RECORDS SUPPLIED →

========================

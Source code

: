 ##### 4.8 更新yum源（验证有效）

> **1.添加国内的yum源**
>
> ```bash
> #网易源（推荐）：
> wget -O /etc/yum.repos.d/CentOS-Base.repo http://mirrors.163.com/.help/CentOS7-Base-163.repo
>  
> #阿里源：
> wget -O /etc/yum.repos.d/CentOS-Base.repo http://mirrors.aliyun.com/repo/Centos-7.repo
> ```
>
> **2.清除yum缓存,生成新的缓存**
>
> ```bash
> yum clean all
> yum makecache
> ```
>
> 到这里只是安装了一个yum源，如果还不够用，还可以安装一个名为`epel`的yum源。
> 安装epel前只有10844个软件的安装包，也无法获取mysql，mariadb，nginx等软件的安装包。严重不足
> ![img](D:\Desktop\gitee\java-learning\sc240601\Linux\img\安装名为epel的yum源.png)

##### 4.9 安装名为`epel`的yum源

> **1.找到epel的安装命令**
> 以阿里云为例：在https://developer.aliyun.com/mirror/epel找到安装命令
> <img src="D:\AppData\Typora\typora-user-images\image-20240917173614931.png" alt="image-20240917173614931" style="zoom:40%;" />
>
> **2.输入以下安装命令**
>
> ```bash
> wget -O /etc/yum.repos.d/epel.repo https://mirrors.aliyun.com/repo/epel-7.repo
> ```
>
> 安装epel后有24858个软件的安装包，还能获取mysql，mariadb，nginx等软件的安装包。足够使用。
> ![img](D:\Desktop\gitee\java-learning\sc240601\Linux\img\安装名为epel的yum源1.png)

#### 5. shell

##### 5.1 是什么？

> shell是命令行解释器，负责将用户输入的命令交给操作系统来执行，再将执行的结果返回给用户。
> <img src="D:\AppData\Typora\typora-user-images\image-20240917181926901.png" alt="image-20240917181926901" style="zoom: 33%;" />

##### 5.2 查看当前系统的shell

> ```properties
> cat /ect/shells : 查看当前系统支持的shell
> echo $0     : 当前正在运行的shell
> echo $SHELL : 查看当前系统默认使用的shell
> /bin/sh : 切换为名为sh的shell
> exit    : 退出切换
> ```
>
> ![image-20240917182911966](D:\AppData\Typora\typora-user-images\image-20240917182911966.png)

========================

Lines from the one with "##### 5.1 是什么？" through the last line above must be printed exactly; no other line is to appear.

##### 5.1 是什么？

> shell是命令行解释器，负责将用户输入的命令交给操作系统来执行，再将执行的结果返回给用户。
> <img src="D:\AppData\Typora\typora-user-images\image-20240917181926901.png" alt="image-20240917181926901" style="zoom: 33%;" />

##### 5.2 查看当前系统的shell

> ```properties
> cat /ect/shells : 查看当前系统支持的shell
> echo $0     : 当前正在运行的shell
> echo $SHELL : 查看当前系统默认使用的shell
> /bin/sh : 切换为名为sh的shell
> exit    : 退出切换
> ```
>
> ![image-20240917182911966](D:\AppData\Typora\typora-user-images\image-20240917182911966.png)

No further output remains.